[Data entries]

--- START ---

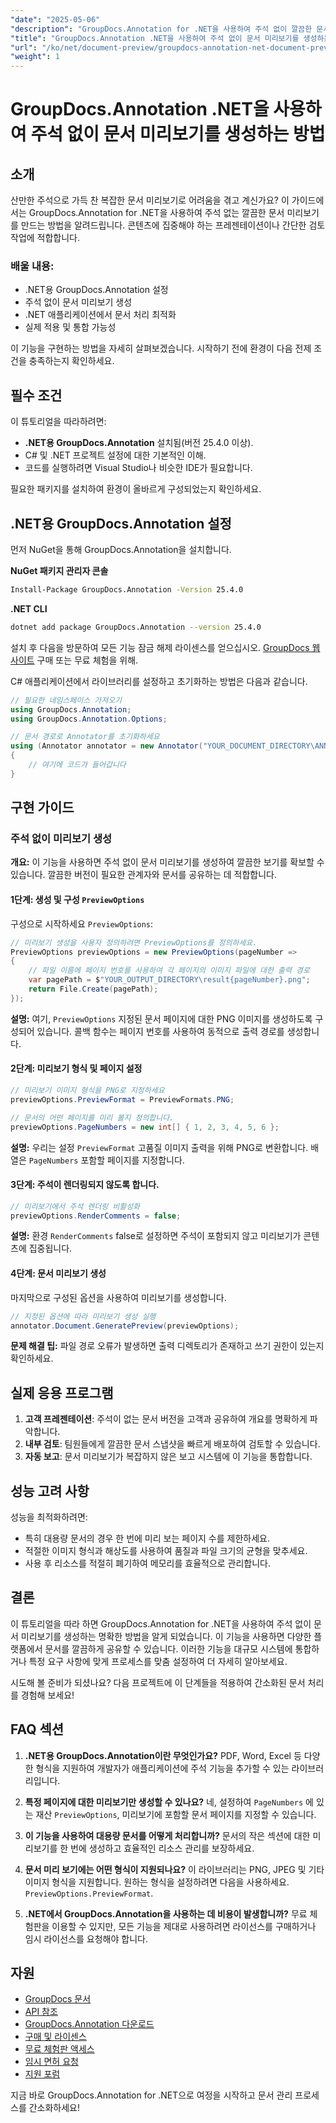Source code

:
 ```yaml
---
"date": "2025-05-06"
"description": "GroupDocs.Annotation for .NET을 사용하여 주석 없이 깔끔한 문서 미리보기를 만드는 방법을 알아보세요. 이 가이드를 따라 문서 프레젠테이션 및 검토 프로세스를 개선해 보세요."
"title": "GroupDocs.Annotation .NET을 사용하여 주석 없이 문서 미리보기를 생성하는 방법"
"url": "/ko/net/document-preview/groupdocs-annotation-net-document-preview-no-comments/"
"weight": 1
---
```


# GroupDocs.Annotation .NET을 사용하여 주석 없이 문서 미리보기를 생성하는 방법

## 소개

산만한 주석으로 가득 찬 복잡한 문서 미리보기로 어려움을 겪고 계신가요? 이 가이드에서는 GroupDocs.Annotation for .NET을 사용하여 주석 없는 깔끔한 문서 미리보기를 만드는 방법을 알려드립니다. 콘텐츠에 집중해야 하는 프레젠테이션이나 간단한 검토 작업에 적합합니다.

### 배울 내용:
- .NET용 GroupDocs.Annotation 설정
- 주석 없이 문서 미리보기 생성
- .NET 애플리케이션에서 문서 처리 최적화
- 실제 적용 및 통합 가능성

이 기능을 구현하는 방법을 자세히 살펴보겠습니다. 시작하기 전에 환경이 다음 전제 조건을 충족하는지 확인하세요.

## 필수 조건

이 튜토리얼을 따라하려면:
- **.NET용 GroupDocs.Annotation** 설치됨(버전 25.4.0 이상).
- C# 및 .NET 프로젝트 설정에 대한 기본적인 이해.
- 코드를 실행하려면 Visual Studio나 비슷한 IDE가 필요합니다.

필요한 패키지를 설치하여 환경이 올바르게 구성되었는지 확인하세요.

## .NET용 GroupDocs.Annotation 설정

먼저 NuGet을 통해 GroupDocs.Annotation을 설치합니다.

**NuGet 패키지 관리자 콘솔**
```bash
Install-Package GroupDocs.Annotation -Version 25.4.0
```

**.NET CLI**
```bash
dotnet add package GroupDocs.Annotation --version 25.4.0
```

설치 후 다음을 방문하여 모든 기능 잠금 해제 라이센스를 얻으십시오. [GroupDocs 웹사이트](https://purchase.groupdocs.com/buy) 구매 또는 무료 체험을 위해.

C# 애플리케이션에서 라이브러리를 설정하고 초기화하는 방법은 다음과 같습니다.

```csharp
// 필요한 네임스페이스 가져오기
using GroupDocs.Annotation;
using GroupDocs.Annotation.Options;

// 문서 경로로 Annotator를 초기화하세요
using (Annotator annotator = new Annotator("YOUR_DOCUMENT_DIRECTORY\ANNOTATED_DOCX"))
{
    // 여기에 코드가 들어갑니다
}
```

## 구현 가이드

### 주석 없이 미리보기 생성

**개요:**
이 기능을 사용하면 주석 없이 문서 미리보기를 생성하여 깔끔한 보기를 확보할 수 있습니다. 깔끔한 버전이 필요한 관계자와 문서를 공유하는 데 적합합니다.

#### 1단계: 생성 및 구성 `PreviewOptions`
구성으로 시작하세요 `PreviewOptions`:

```csharp
// 미리보기 생성을 사용자 정의하려면 PreviewOptions를 정의하세요.
PreviewOptions previewOptions = new PreviewOptions(pageNumber =>
{
    // 파일 이름에 페이지 번호를 사용하여 각 페이지의 이미지 파일에 대한 출력 경로
    var pagePath = $"YOUR_OUTPUT_DIRECTORY\result{pageNumber}.png";
    return File.Create(pagePath);
});
```
**설명:** 여기, `PreviewOptions` 지정된 문서 페이지에 대한 PNG 이미지를 생성하도록 구성되어 있습니다. 콜백 함수는 페이지 번호를 사용하여 동적으로 출력 경로를 생성합니다.

#### 2단계: 미리보기 형식 및 페이지 설정

```csharp
// 미리보기 이미지 형식을 PNG로 지정하세요
previewOptions.PreviewFormat = PreviewFormats.PNG;

// 문서의 어떤 페이지를 미리 볼지 정의합니다.
previewOptions.PageNumbers = new int[] { 1, 2, 3, 4, 5, 6 };
```
**설명:** 우리는 설정 `PreviewFormat` 고품질 이미지 출력을 위해 PNG로 변환합니다. 배열은 `PageNumbers` 포함할 페이지를 지정합니다.

#### 3단계: 주석이 렌더링되지 않도록 합니다.

```csharp
// 미리보기에서 주석 렌더링 비활성화
previewOptions.RenderComments = false;
```
**설명:** 환경 `RenderComments` false로 설정하면 주석이 포함되지 않고 미리보기가 콘텐츠에 집중됩니다.

#### 4단계: 문서 미리보기 생성

마지막으로 구성된 옵션을 사용하여 미리보기를 생성합니다.

```csharp
// 지정된 옵션에 따라 미리보기 생성 실행
annotator.Document.GeneratePreview(previewOptions);
```
**문제 해결 팁:** 파일 경로 오류가 발생하면 출력 디렉토리가 존재하고 쓰기 권한이 있는지 확인하세요.

## 실제 응용 프로그램

1. **고객 프레젠테이션**: 주석이 없는 문서 버전을 고객과 공유하여 개요를 명확하게 파악합니다.
2. **내부 검토**: 팀원들에게 깔끔한 문서 스냅샷을 빠르게 배포하여 검토할 수 있습니다.
3. **자동 보고**: 문서 미리보기가 복잡하지 않은 보고 시스템에 이 기능을 통합합니다.

## 성능 고려 사항

성능을 최적화하려면:
- 특히 대용량 문서의 경우 한 번에 미리 보는 페이지 수를 제한하세요.
- 적절한 이미지 형식과 해상도를 사용하여 품질과 파일 크기의 균형을 맞추세요.
- 사용 후 리소스를 적절히 폐기하여 메모리를 효율적으로 관리합니다.

## 결론

이 튜토리얼을 따라 하면 GroupDocs.Annotation for .NET을 사용하여 주석 없이 문서 미리보기를 생성하는 명확한 방법을 알게 되었습니다. 이 기능을 사용하면 다양한 플랫폼에서 문서를 깔끔하게 공유할 수 있습니다. 이러한 기능을 대규모 시스템에 통합하거나 특정 요구 사항에 맞게 프로세스를 맞춤 설정하여 더 자세히 알아보세요.

시도해 볼 준비가 되셨나요? 다음 프로젝트에 이 단계들을 적용하여 간소화된 문서 처리를 경험해 보세요!

## FAQ 섹션

1. **.NET용 GroupDocs.Annotation이란 무엇인가요?** 
   PDF, Word, Excel 등 다양한 형식을 지원하여 개발자가 애플리케이션에 주석 기능을 추가할 수 있는 라이브러리입니다.

2. **특정 페이지에 대한 미리보기만 생성할 수 있나요?**
   네, 설정하여 `PageNumbers` 에 있는 재산 `PreviewOptions`, 미리보기에 포함할 문서 페이지를 지정할 수 있습니다.

3. **이 기능을 사용하여 대용량 문서를 어떻게 처리합니까?**
   문서의 작은 섹션에 대한 미리보기를 한 번에 생성하고 효율적인 리소스 관리를 보장하세요.

4. **문서 미리 보기에는 어떤 형식이 지원되나요?**
   이 라이브러리는 PNG, JPEG 및 기타 이미지 형식을 지원합니다. 원하는 형식을 설정하려면 다음을 사용하세요. `PreviewOptions.PreviewFormat`.

5. **.NET에서 GroupDocs.Annotation을 사용하는 데 비용이 발생합니까?**
   무료 체험판을 이용할 수 있지만, 모든 기능을 제대로 사용하려면 라이선스를 구매하거나 임시 라이선스를 요청해야 합니다.

## 자원
- [GroupDocs 문서](https://docs.groupdocs.com/annotation/net/)
- [API 참조](https://reference.groupdocs.com/annotation/net/)
- [GroupDocs.Annotation 다운로드](https://releases.groupdocs.com/annotation/net/)
- [구매 및 라이센스](https://purchase.groupdocs.com/buy)
- [무료 체험판 액세스](https://releases.groupdocs.com/annotation/net/)
- [임시 면허 요청](https://purchase.groupdocs.com/temporary-license/)
- [지원 포럼](https://forum.groupdocs.com/c/annotation/) 

지금 바로 GroupDocs.Annotation for .NET으로 여정을 시작하고 문서 관리 프로세스를 간소화하세요!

--- END ---

**Task**
If the string "releases" is in a line of the entries, pick that line out.

**Answer to this problem**
- [GroupDocs.Annotation 다운로드](https://releases.groupdocs.com/annotation/net/)
- [무료 체험판 액세스](https://releases.groupdocs.com/annotation/net/)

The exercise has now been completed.